Investors should assess their expected trading frequency, portfolio size, investment selection preferences, and need for research tools before selecting a provider. Fee structures represent only one dimension of platform suitability; execution quality, customer service, and regulatory protections also merit consideration. Checking FCA regulatory information and verifying current promotions directly with chosen providers ensures decisions reflect the most up-to-date available information.
For readers exploring related saving options, a comparison of best cash ISA deals may provide additional tax-efficient saving opportunities alongside investment-focused accounts.
Frequently Asked Questions
What is the stocks and shares ISA allowance for 2024/25?
The annual ISA allowance for the 2024/25 tax year is £20,000. This limit applies across all ISA types, meaning contributions to a cash ISA reduce the available amount for stocks and shares investments.
Can I transfer my stocks and shares ISA to another provider?
Yes, stocks and shares ISAs can be transferred between providers. Partial transfers are typically permitted, and the process preserves the tax-efficient status of investments during the transition.
How does a stocks and shares ISA differ from a cash ISA?
A cash ISA holds deposits earning interest, similar to a savings account. A stocks and shares ISA permits investment in equities, bonds, funds, and other securities, with any growth or income received tax-free within the wrapper.
Which stocks and shares ISA has the lowest fees?
Trading 212 and XTB currently offer the lowest fees with zero annual platform charges and zero trading commissions. Hargreaves Lansdown charges 0.35% annually (capped at £150), while Interactive Investor charges nothing on balances under £50,000.
Is Vanguard a good ISA provider?
Vanguard is widely recognised for its low-cost index funds, though comprehensive details regarding Vanguard’s current ISA platform and specific fee structures could not be established from available sources. Prospective investors should verify directly with Vanguard.
How many stocks and shares ISAs can I hold?

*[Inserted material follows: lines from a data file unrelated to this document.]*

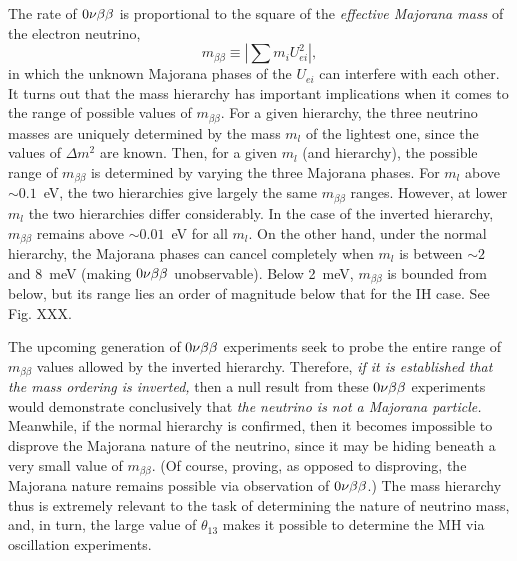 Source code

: \documentclass[../thesis.tex]{subfiles}
\begin{document}
The rate of $0\nu\beta\beta$ is proportional to the square of the \emph{effective
  Majorana mass} of the electron neutrino,
\begin{equation*}
  m_{\beta\beta} \equiv \left| \sum m_i U^2_{ei} \right|,
\end{equation*}
in which the unknown Majorana phases of the $U_{ei}$ can interfere with each
other. It turns out that the mass hierarchy has important implications when it
comes to the range of possible values of $m_{\beta\beta}$. For a given
hierarchy, the three neutrino masses are uniquely determined by the mass $m_l$
of the lightest one, since the values of $\Delta m^2$ are known. Then, for a
given $m_l$ (and hierarchy), the possible range of $m_{\beta\beta}$ is
determined by varying the three Majorana phases. For $m_l$ above $\sim0.1$~eV,
the two hierarchies give largely the same $m_{\beta\beta}$ ranges. However, at
lower $m_l$ the two hierarchies differ considerably. In the case of the inverted
hierarchy, $m_{\beta\beta}$ remains above $\sim0.01$~eV for all $m_l$. On the
other hand, under the normal hierarchy, the Majorana phases can cancel
completely when $m_l$ is between $\sim2$ and 8~meV (making $0\nu\beta\beta$
unobservable). Below 2~meV, $m_{\beta\beta}$ is bounded from below, but its
range lies an order of magnitude below that for the IH case. See Fig. XXX.

The upcoming generation of $0\nu\beta\beta$ experiments seek to probe the entire range of
$m_{\beta\beta}$ values allowed by the inverted hierarchy. Therefore, \emph{if
  it is established that the mass ordering is inverted,} then a null result from
these $0\nu\beta\beta$ experiments would demonstrate conclusively that \emph{the neutrino
  is not a Majorana particle.} Meanwhile, if the normal hierarchy is confirmed,
then it becomes impossible to disprove the Majorana nature of the neutrino,
since it may be hiding beneath a very small value of $m_{\beta\beta}$. (Of
course, proving, as opposed to disproving, the Majorana nature remains possible
via observation of $0\nu\beta\beta$.) The mass hierarchy thus is extremely relevant to
the task of determining the nature of neutrino mass, and, in turn, the large
value of $\theta_{13}$ makes it possible to determine the MH via oscillation
experiments.
\end{document}
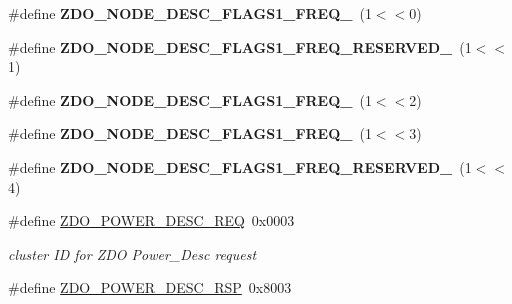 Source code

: \begin{DoxyCompactItemize}
\item 
\hypertarget{group__zdo_gabdea6b505cf180a055176641383e3b16}{\#define {\bfseries Z\-D\-O\-\_\-\-N\-O\-D\-E\-\_\-\-D\-E\-S\-C\-\_\-\-F\-L\-A\-G\-S1\-\_\-\-F\-R\-E\-Q\-\_}~(1$<$$<$0)}\label{group__zdo_gabdea6b505cf180a055176641383e3b16}

\item 
\hypertarget{group__zdo_gad8202e575692c98ef71cdba4f242dbe4}{\#define {\bfseries Z\-D\-O\-\_\-\-N\-O\-D\-E\-\_\-\-D\-E\-S\-C\-\_\-\-F\-L\-A\-G\-S1\-\_\-\-F\-R\-E\-Q\-\_\-\-R\-E\-S\-E\-R\-V\-E\-D\-\_}~(1$<$$<$1)}\label{group__zdo_gad8202e575692c98ef71cdba4f242dbe4}

\item 
\hypertarget{group__zdo_ga9341ad451dc0eb833c7b536b0f52f5cf}{\#define {\bfseries Z\-D\-O\-\_\-\-N\-O\-D\-E\-\_\-\-D\-E\-S\-C\-\_\-\-F\-L\-A\-G\-S1\-\_\-\-F\-R\-E\-Q\-\_}~(1$<$$<$2)}\label{group__zdo_ga9341ad451dc0eb833c7b536b0f52f5cf}

\item 
\hypertarget{group__zdo_ga76eff916f936a26c1d1d3bca683b4a5a}{\#define {\bfseries Z\-D\-O\-\_\-\-N\-O\-D\-E\-\_\-\-D\-E\-S\-C\-\_\-\-F\-L\-A\-G\-S1\-\_\-\-F\-R\-E\-Q\-\_}~(1$<$$<$3)}\label{group__zdo_ga76eff916f936a26c1d1d3bca683b4a5a}

\item 
\hypertarget{group__zdo_ga95ced39975281d36fd6d075c89a0c248}{\#define {\bfseries Z\-D\-O\-\_\-\-N\-O\-D\-E\-\_\-\-D\-E\-S\-C\-\_\-\-F\-L\-A\-G\-S1\-\_\-\-F\-R\-E\-Q\-\_\-\-R\-E\-S\-E\-R\-V\-E\-D\-\_}~(1$<$$<$4)}\label{group__zdo_ga95ced39975281d36fd6d075c89a0c248}

\item 
\hypertarget{group__zdo_ga6289766f3024daf25e1482536f78e2cc}{\#define \hyperlink{group__zdo_ga6289766f3024daf25e1482536f78e2cc}{Z\-D\-O\-\_\-\-P\-O\-W\-E\-R\-\_\-\-D\-E\-S\-C\-\_\-\-R\-E\-Q}~0x0003}\label{group__zdo_ga6289766f3024daf25e1482536f78e2cc}

\begin{DoxyCompactList}\small\item\em cluster I\-D for Z\-D\-O Power\-\_\-\-Desc request \end{DoxyCompactList}\item 
\hypertarget{group__zdo_ga346087460c7fc4356d01deb9e955bcd3}{\#define \hyperlink{group__zdo_ga346087460c7fc4356d01deb9e955bcd3}{Z\-D\-O\-\_\-\-P\-O\-W\-E\-R\-\_\-\-D\-E\-S\-C\-\_\-\-R\-S\-P}~0x8003}\label{group__zdo_ga346087460c7fc4356d01deb9e955bcd3}


\end{DoxyCompactItemize}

You can hold multiple stocks and shares ISA accounts across different providers simultaneously, though only one account of each type can receive contributions in a single tax year.
Do stocks and shares ISAs protect against market losses?
No. Stocks and shares ISAs do not guarantee protection against market losses. Investments held within the wrapper remain subject to market fluctuations, and the value of holdings can decrease as well as increase.
What happens to my ISA if the provider fails?
UK financial services providers are covered by the Financial Services Compensation Scheme (FSCS), which protects eligible deposits and investments up to £85,000 per person per provider. Investors should verify provider FSCS coverage status.